For a few years before entering religious life I was part of my parish's St Vincent de Paul Society. Every week, my SVP partner (with whom I'm still in touch) and I would visit people in need of support and friendship, offered with kindness and discretion. Having returned to a full relationship with the God who is Love, and as I discerned where I was being called to live and deepen this, the SVP gave me an opportunity to put this love, and my Faith, into weekly action. And now, although it's more than thirty years since I was a member, whenever my current ministry brings me into contact with an SVP conference - especially if I join them for prayer - I feel a strong sense of familiarity and at-homeness.

All that lay in an unknown future when I left the SVP in 1994 in order to join the Society. And then, about 18 months later, I visited Joigny, our founder Sophie's hometown, for the first time... And one day found myself standing outside a house with a plaque, proclaiming that today's saint, St Vincent had lived there for several years, as tutor to the children of the aristocratic de Gondi family. And as I went on to discover, Joigny had been the place where Vincent knew and grew in the call to service, gentleness and humility, as he found his heart turning away from his initial desire for ecclesiastical advancement, and toward the plight of the peasants on the de Gondi estate. He started a mission outreach toward the estate workers, whose material and spiritual needs had been largely ignored by the local parish priests, and founded a conference of charity to serve those in poverty. M de Gondi's position as general of the galleys of France also led to Vincent's ministry to galley slaves.

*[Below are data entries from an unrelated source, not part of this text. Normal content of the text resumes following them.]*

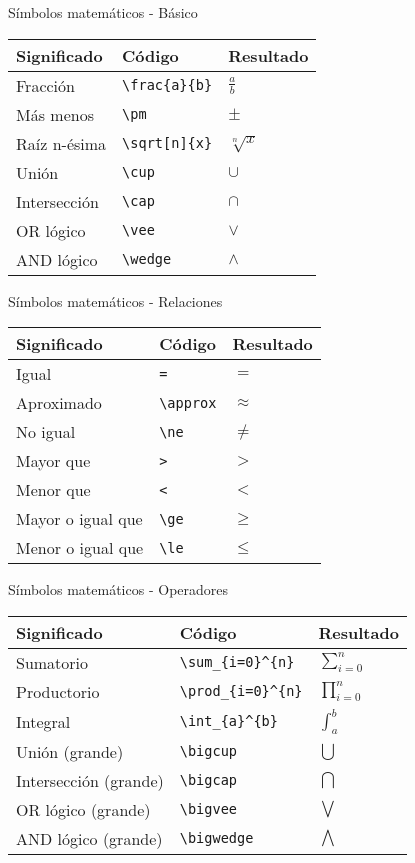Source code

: \documentclass[
  ignorenonframetext,
]{beamer}
\begin{document}
\begin{frame}[fragile]{Símbolos matemáticos - Básico}
\protect\hypertarget{suxedmbolos-matemuxe1ticos---buxe1sico-1}{}

\begin{longtable}[]{@{}lll@{}}
\toprule
Significado & Código & Resultado\tabularnewline
\midrule
\endhead
Fracción & \texttt{\textbackslash{}frac\{a\}\{b\}} &
\(\frac{a}{b}\)\tabularnewline
Más menos & \texttt{\textbackslash{}pm} & \(\pm\)\tabularnewline
Raíz n-ésima & \texttt{\textbackslash{}sqrt{[}n{]}\{x\}} &
\(\sqrt[n]{x}\)\tabularnewline
Unión & \texttt{\textbackslash{}cup} & \(\cup\)\tabularnewline
Intersección & \texttt{\textbackslash{}cap} & \(\cap\)\tabularnewline
OR lógico & \texttt{\textbackslash{}vee} & \(\vee\)\tabularnewline
AND lógico & \texttt{\textbackslash{}wedge} & \(\wedge\)\tabularnewline
\bottomrule
\end{longtable}

\end{frame}

\begin{frame}[fragile]{Símbolos matemáticos - Relaciones}
\protect\hypertarget{suxedmbolos-matemuxe1ticos---relaciones}{}

\begin{longtable}[]{@{}lll@{}}
\toprule
Significado & Código & Resultado\tabularnewline
\midrule
\endhead
Igual & \texttt{=} & \(=\)\tabularnewline
Aproximado & \texttt{\textbackslash{}approx} &
\(\approx\)\tabularnewline
No igual & \texttt{\textbackslash{}ne} & \(\ne\)\tabularnewline
Mayor que & \texttt{\textgreater{}} & \(>\)\tabularnewline
Menor que & \texttt{\textless{}} & \(<\)\tabularnewline
Mayor o igual que & \texttt{\textbackslash{}ge} & \(\ge\)\tabularnewline
Menor o igual que & \texttt{\textbackslash{}le} & \(\le\)\tabularnewline
\bottomrule
\end{longtable}

\end{frame}

\begin{frame}[fragile]{Símbolos matemáticos - Operadores}
\protect\hypertarget{suxedmbolos-matemuxe1ticos---operadores}{}

\begin{longtable}[]{@{}lll@{}}
\toprule
Significado & Código & Resultado\tabularnewline
\midrule
\endhead
Sumatorio & \texttt{\textbackslash{}sum\_\{i=0\}\^{}\{n\}} &
\(\sum_{i=0}^{n}\)\tabularnewline
Productorio & \texttt{\textbackslash{}prod\_\{i=0\}\^{}\{n\}} &
\(\prod_{i=0}^{n}\)\tabularnewline
Integral & \texttt{\textbackslash{}int\_\{a\}\^{}\{b\}} &
\(\int_{a}^{b}\)\tabularnewline
Unión (grande) & \texttt{\textbackslash{}bigcup} &
\(\bigcup\)\tabularnewline
Intersección (grande) & \texttt{\textbackslash{}bigcap} &
\(\bigcap\)\tabularnewline
OR lógico (grande) & \texttt{\textbackslash{}bigvee} &
\(\bigvee\)\tabularnewline
AND lógico (grande) & \texttt{\textbackslash{}bigwedge} &
\(\bigwedge\)\tabularnewline
\bottomrule
\end{longtable}

\end{frame}
\end{document}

Vincent lived in Joigny more than 150 years before Sophie, but she would have grown up knowing about this former saintly resident - unaware that this small, insignificant town would go on to become home and seedbed to not one, but two saints! 

Vincent spent many years in Paris, which became the birthplace of congregations dedicated to charity... and, two centuries later, of the SVP. It was also the city where Sophie and her first companions founded the Society in 1800; where, 65 years later, she died, and where her body is now preserved in the Sacred Heart chapel of a city-centre church. The last time I was there, able to spend a lot of time praying beside her, I walked around the church... and there was Vincent, shining through this stained glass window on the opposite side! In my story and my call; in Joigny, in Paris, and throughout the world, wherever love and tenderness are most needed... Charity, service and the love of the Heart of Jesus are truly interwoven and inseparable!

What are the places and the passions, and who are the people who have interwoven in your story and your call?

And a happy and inspiring feast to all members of the Vincentian family!